Aim of the task
Produce a verbatim transcript of the entries below, excluding pictures.

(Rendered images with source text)
[Start of Attachment]
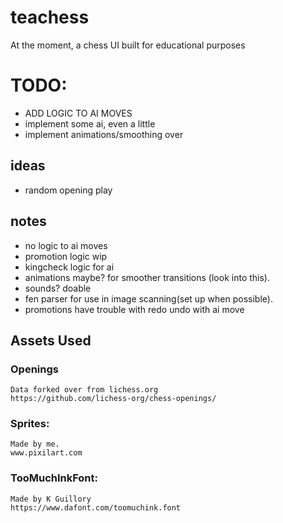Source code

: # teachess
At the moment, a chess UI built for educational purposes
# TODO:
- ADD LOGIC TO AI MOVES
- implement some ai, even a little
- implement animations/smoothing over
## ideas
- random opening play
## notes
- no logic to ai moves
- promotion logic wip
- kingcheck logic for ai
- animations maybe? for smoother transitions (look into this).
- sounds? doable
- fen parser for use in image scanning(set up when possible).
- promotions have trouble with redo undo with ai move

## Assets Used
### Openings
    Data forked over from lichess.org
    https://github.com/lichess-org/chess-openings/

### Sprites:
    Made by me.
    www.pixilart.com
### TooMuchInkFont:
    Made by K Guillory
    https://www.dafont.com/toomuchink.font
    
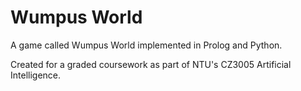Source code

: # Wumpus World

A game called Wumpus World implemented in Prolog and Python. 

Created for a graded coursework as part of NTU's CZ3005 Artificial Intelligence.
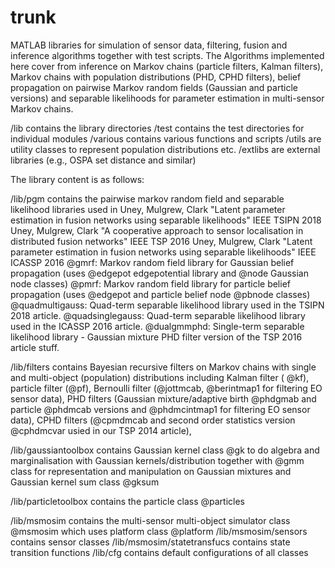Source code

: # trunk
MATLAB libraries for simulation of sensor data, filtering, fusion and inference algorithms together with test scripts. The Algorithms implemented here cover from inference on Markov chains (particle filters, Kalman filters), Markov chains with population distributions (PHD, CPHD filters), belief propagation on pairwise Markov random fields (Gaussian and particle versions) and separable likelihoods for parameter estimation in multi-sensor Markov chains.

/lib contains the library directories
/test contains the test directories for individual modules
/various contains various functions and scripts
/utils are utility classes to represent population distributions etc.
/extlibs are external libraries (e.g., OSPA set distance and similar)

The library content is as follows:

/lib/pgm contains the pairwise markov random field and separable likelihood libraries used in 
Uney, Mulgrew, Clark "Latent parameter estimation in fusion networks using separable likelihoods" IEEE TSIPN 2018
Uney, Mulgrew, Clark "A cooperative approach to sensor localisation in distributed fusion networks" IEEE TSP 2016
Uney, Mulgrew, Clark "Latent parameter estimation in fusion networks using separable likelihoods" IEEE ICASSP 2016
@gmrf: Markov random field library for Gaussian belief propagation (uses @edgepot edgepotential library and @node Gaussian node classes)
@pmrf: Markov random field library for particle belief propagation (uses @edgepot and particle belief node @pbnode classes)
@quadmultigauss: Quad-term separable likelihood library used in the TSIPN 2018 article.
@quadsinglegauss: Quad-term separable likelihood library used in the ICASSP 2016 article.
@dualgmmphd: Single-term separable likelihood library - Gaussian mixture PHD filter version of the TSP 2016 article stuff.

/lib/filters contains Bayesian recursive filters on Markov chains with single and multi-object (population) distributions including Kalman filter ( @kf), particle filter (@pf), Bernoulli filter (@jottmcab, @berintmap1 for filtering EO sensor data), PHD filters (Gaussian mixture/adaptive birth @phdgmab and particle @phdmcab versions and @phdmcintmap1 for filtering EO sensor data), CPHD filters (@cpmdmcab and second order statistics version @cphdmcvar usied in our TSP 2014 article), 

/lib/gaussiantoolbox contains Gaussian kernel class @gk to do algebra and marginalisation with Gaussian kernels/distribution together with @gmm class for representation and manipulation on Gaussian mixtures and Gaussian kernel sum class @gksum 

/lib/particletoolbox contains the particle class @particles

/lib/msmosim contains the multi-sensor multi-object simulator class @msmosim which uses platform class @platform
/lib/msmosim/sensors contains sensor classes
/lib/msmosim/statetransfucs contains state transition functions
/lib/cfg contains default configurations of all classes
[End of Attachment]
Exercise response
Source code

: # teachess
At the moment, a chess UI built for educational purposes
# TODO:
- ADD LOGIC TO AI MOVES
- implement some ai, even a little
- implement animations/smoothing over
## ideas
- random opening play
## notes
- no logic to ai moves
- promotion logic wip
- kingcheck logic for ai
- animations maybe? for smoother transitions (look into this).
- sounds? doable
- fen parser for use in image scanning(set up when possible).
- promotions have trouble with redo undo with ai move

## Assets Used
### Openings
    Data forked over from lichess.org
    https://github.com/lichess-org/chess-openings/

### Sprites:
    Made by me.
    www.pixilart.com
### TooMuchInkFont:
    Made by K Guillory
    https://www.dafont.com/toomuchink.font
    
Source code

: # Wumpus World

A game called Wumpus World implemented in Prolog and Python. 

Created for a graded coursework as part of NTU's CZ3005 Artificial Intelligence.
Source code

: # trunk
MATLAB libraries for simulation of sensor data, filtering, fusion and inference algorithms together with test scripts. The Algorithms implemented here cover from inference on Markov chains (particle filters, Kalman filters), Markov chains with population distributions (PHD, CPHD filters), belief propagation on pairwise Markov random fields (Gaussian and particle versions) and separable likelihoods for parameter estimation in multi-sensor Markov chains.

/lib contains the library directories
/test contains the test directories for individual modules
/various contains various functions and scripts
/utils are utility classes to represent population distributions etc.
/extlibs are external libraries (e.g., OSPA set distance and similar)

The library content is as follows:

/lib/pgm contains the pairwise markov random field and separable likelihood libraries used in 
Uney, Mulgrew, Clark "Latent parameter estimation in fusion networks using separable likelihoods" IEEE TSIPN 2018
Uney, Mulgrew, Clark "A cooperative approach to sensor localisation in distributed fusion networks" IEEE TSP 2016
Uney, Mulgrew, Clark "Latent parameter estimation in fusion networks using separable likelihoods" IEEE ICASSP 2016
@gmrf: Markov random field library for Gaussian belief propagation (uses @edgepot edgepotential library and @node Gaussian node classes)
@pmrf: Markov random field library for particle belief propagation (uses @edgepot and particle belief node @pbnode classes)
@quadmultigauss: Quad-term separable likelihood library used in the TSIPN 2018 article.
@quadsinglegauss: Quad-term separable likelihood library used in the ICASSP 2016 article.
@dualgmmphd: Single-term separable likelihood library - Gaussian mixture PHD filter version of the TSP 2016 article stuff.

/lib/filters contains Bayesian recursive filters on Markov chains with single and multi-object (population) distributions including Kalman filter ( @kf), particle filter (@pf), Bernoulli filter (@jottmcab, @berintmap1 for filtering EO sensor data), PHD filters (Gaussian mixture/adaptive birth @phdgmab and particle @phdmcab versions and @phdmcintmap1 for filtering EO sensor data), CPHD filters (@cpmdmcab and second order statistics version @cphdmcvar usied in our TSP 2014 article), 

/lib/gaussiantoolbox contains Gaussian kernel class @gk to do algebra and marginalisation with Gaussian kernels/distribution together with @gmm class for representation and manipulation on Gaussian mixtures and Gaussian kernel sum class @gksum 

/lib/particletoolbox contains the particle class @particles

/lib/msmosim contains the multi-sensor multi-object simulator class @msmosim which uses platform class @platform
/lib/msmosim/sensors contains sensor classes
/lib/msmosim/statetransfucs contains state transition functions
/lib/cfg contains default configurations of all classes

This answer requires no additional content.